Salgado’s sprawling spatial statements engulf the viewer. The mode is participatory and of course included are Salgado's instantly recognizable bold portrait paintings, which see the artist wholly and intuitively embracing textile-art to include hand-dyed and hand-stitched canvas as a structural and formative technique. In his essay E Unibus Pluram, David Foster Wallace argues toward an after-post-postmodernism, wherein the detached ironic stance taken by the post-modernists would be replaced with a “new sincerity” characterized by artists willing to work against the too-coolness, the “nudged ribs and rolled-eyes” risk accusations of sentimentality, melodrama, or overcredulity. Salgado is one such artist, exhibiting an endless fascination with how we can experience and interact with something tangible and emotive. As our desire for provenance and knowledge of how something is created or grown increases, immersion becomes a physical and virtual connection between two worlds. The large-scale paintings in the first chapter feature canvases lovingly and laboriously hand-stitched by the artist. Salgado also hand-dyes his own materials, made his own chaise lounge, which he wants the viewers to perch on, as well as encouraging the viewers to push the paintings that swing from the rafters, or peek through their many ‘see-through’ parts.

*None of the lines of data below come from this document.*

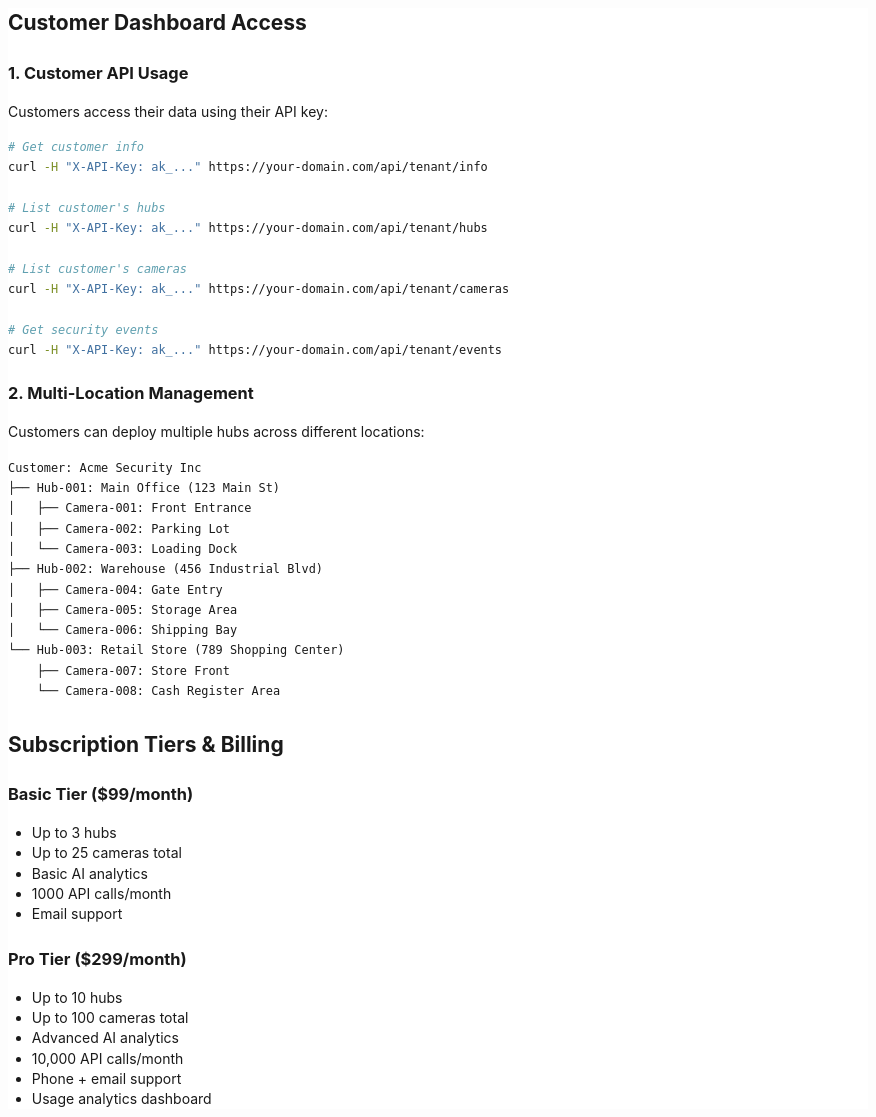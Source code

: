 
## Customer Dashboard Access

### 1. Customer API Usage
Customers access their data using their API key:

```bash
# Get customer info
curl -H "X-API-Key: ak_..." https://your-domain.com/api/tenant/info

# List customer's hubs
curl -H "X-API-Key: ak_..." https://your-domain.com/api/tenant/hubs

# List customer's cameras  
curl -H "X-API-Key: ak_..." https://your-domain.com/api/tenant/cameras

# Get security events
curl -H "X-API-Key: ak_..." https://your-domain.com/api/tenant/events
```

### 2. Multi-Location Management
Customers can deploy multiple hubs across different locations:

```
Customer: Acme Security Inc
├── Hub-001: Main Office (123 Main St)
│   ├── Camera-001: Front Entrance
│   ├── Camera-002: Parking Lot
│   └── Camera-003: Loading Dock
├── Hub-002: Warehouse (456 Industrial Blvd)
│   ├── Camera-004: Gate Entry
│   ├── Camera-005: Storage Area
│   └── Camera-006: Shipping Bay
└── Hub-003: Retail Store (789 Shopping Center)
    ├── Camera-007: Store Front
    └── Camera-008: Cash Register Area
```

## Subscription Tiers & Billing

### Basic Tier ($99/month)
- Up to 3 hubs
- Up to 25 cameras total
- Basic AI analytics
- 1000 API calls/month
- Email support

### Pro Tier ($299/month) 
- Up to 10 hubs
- Up to 100 cameras total
- Advanced AI analytics
- 10,000 API calls/month
- Phone + email support
- Usage analytics dashboard
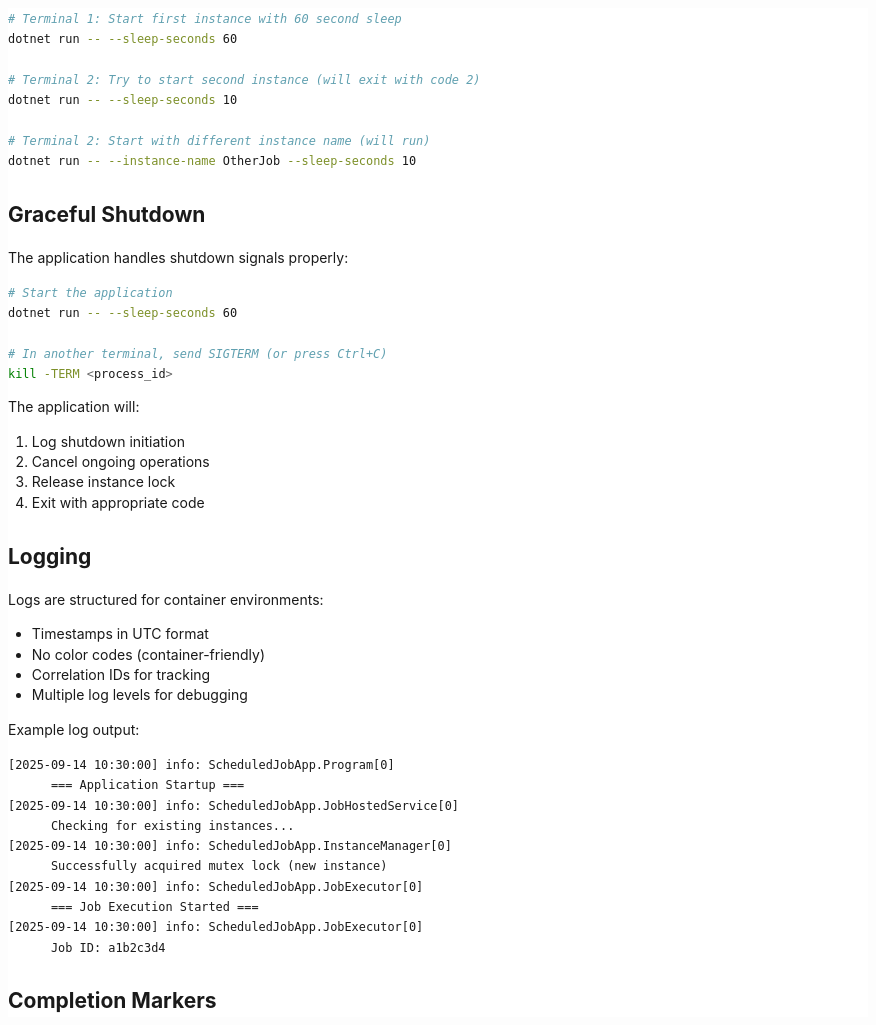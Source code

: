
 ```bash
# Terminal 1: Start first instance with 60 second sleep
dotnet run -- --sleep-seconds 60

# Terminal 2: Try to start second instance (will exit with code 2)
dotnet run -- --sleep-seconds 10

# Terminal 2: Start with different instance name (will run)
dotnet run -- --instance-name OtherJob --sleep-seconds 10
```

## Graceful Shutdown

The application handles shutdown signals properly:

```bash
# Start the application
dotnet run -- --sleep-seconds 60

# In another terminal, send SIGTERM (or press Ctrl+C)
kill -TERM <process_id>
```

The application will:
1. Log shutdown initiation
2. Cancel ongoing operations
3. Release instance lock
4. Exit with appropriate code

## Logging

Logs are structured for container environments:
- Timestamps in UTC format
- No color codes (container-friendly)
- Correlation IDs for tracking
- Multiple log levels for debugging

Example log output:
```
[2025-09-14 10:30:00] info: ScheduledJobApp.Program[0]
      === Application Startup ===
[2025-09-14 10:30:00] info: ScheduledJobApp.JobHostedService[0]
      Checking for existing instances...
[2025-09-14 10:30:00] info: ScheduledJobApp.InstanceManager[0]
      Successfully acquired mutex lock (new instance)
[2025-09-14 10:30:00] info: ScheduledJobApp.JobExecutor[0]
      === Job Execution Started ===
[2025-09-14 10:30:00] info: ScheduledJobApp.JobExecutor[0]
      Job ID: a1b2c3d4
```

## Completion Markers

The viewer will then move through to the second and third phases, through both a lemon-yellow and “midnight-blue” room, where Salgago will present his first-ever works on paper as well as sculpture and the aforementioned furniture, which manifests as a “lemon-yellow patchwork sofa”. In the penultimate room, Salgado has painted 24 individual copies Albert Camus’ seminal novel The Outsider, a book which itself has two titles and lends itself to conflicting political transatlantic interpretations. Perhaps most interesting is the artists recreation of 'an ocean' at the climax of the exhibition, complete with artificial beach and sun-loungers, as well as an 8m projection of the ocean, created by Salgado off the Western Cape of South Africa.
A Room with a View of the Ocean sees the artist eager to challenge both our expectations of figurative art and also what we come to expect from a single body of work by a solo artist. But the title refers to a sense of peace - aspiring towards calm - both personal and professional. As the word ‘immersive,’ along with ‘creative’, starts to lose its meaning through overuse, Salgado summarises what he wants the beholder to experience. “It’s simple really,” he says in a one sentence explanation. “I want them to feel like they’re inside the work.”